**Instructions to follow:**
Copy the lines word for word. Begin at the line that contains "process metadata after" and end with the final line of the data.

**Information shown:**
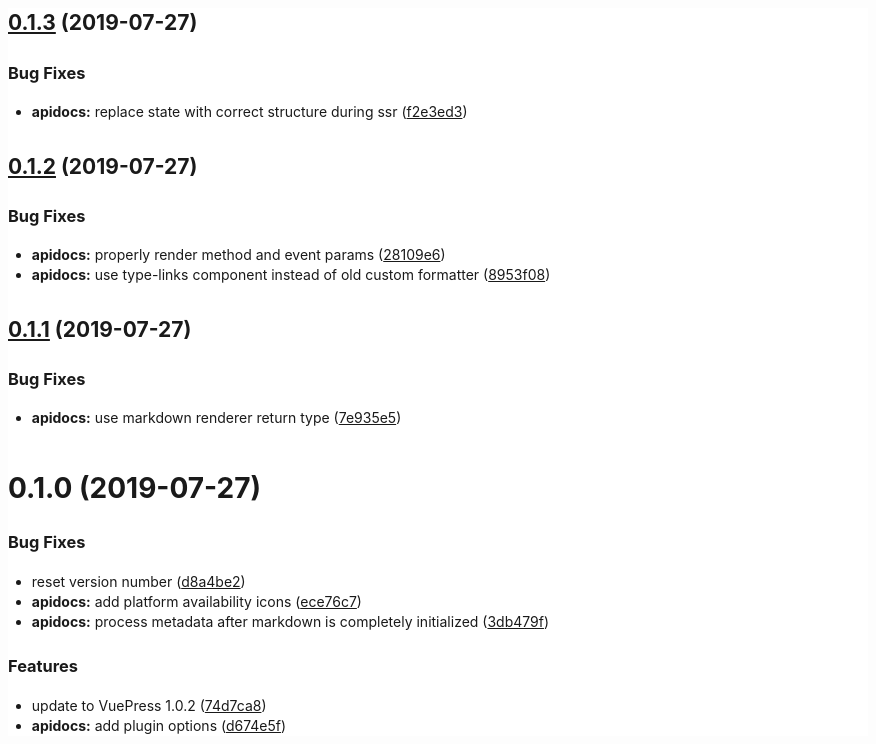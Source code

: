 ## [0.1.3](https://github.com/appcelerator/docs-devkit/compare/v0.1.2...v0.1.3) (2019-07-27)


### Bug Fixes

* **apidocs:** replace state with correct structure during ssr ([f2e3ed3](https://github.com/appcelerator/docs-devkit/commit/f2e3ed3))





## [0.1.2](https://github.com/appcelerator/docs-devkit/compare/v0.1.1...v0.1.2) (2019-07-27)


### Bug Fixes

* **apidocs:** properly render method and event params ([28109e6](https://github.com/appcelerator/docs-devkit/commit/28109e6))
* **apidocs:** use type-links component instead of old custom formatter ([8953f08](https://github.com/appcelerator/docs-devkit/commit/8953f08))





## [0.1.1](https://github.com/appcelerator/docs-devkit/compare/v0.1.0...v0.1.1) (2019-07-27)


### Bug Fixes

* **apidocs:** use markdown renderer return type ([7e935e5](https://github.com/appcelerator/docs-devkit/commit/7e935e5))





# 0.1.0 (2019-07-27)


### Bug Fixes

* reset version number ([d8a4be2](https://github.com/appcelerator/docs-devkit/commit/d8a4be2))
* **apidocs:** add platform availability icons ([ece76c7](https://github.com/appcelerator/docs-devkit/commit/ece76c7))
* **apidocs:** process metadata after markdown is completely initialized ([3db479f](https://github.com/appcelerator/docs-devkit/commit/3db479f))


### Features

* update to VuePress 1.0.2 ([74d7ca8](https://github.com/appcelerator/docs-devkit/commit/74d7ca8))
* **apidocs:** add plugin options ([d674e5f](https://github.com/appcelerator/docs-devkit/commit/d674e5f))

**Finished exercise:**
* **apidocs:** process metadata after markdown is completely initialized ([3db479f](https://github.com/appcelerator/docs-devkit/commit/3db479f))


### Features

* update to VuePress 1.0.2 ([74d7ca8](https://github.com/appcelerator/docs-devkit/commit/74d7ca8))
* **apidocs:** add plugin options ([d674e5f](https://github.com/appcelerator/docs-devkit/commit/d674e5f))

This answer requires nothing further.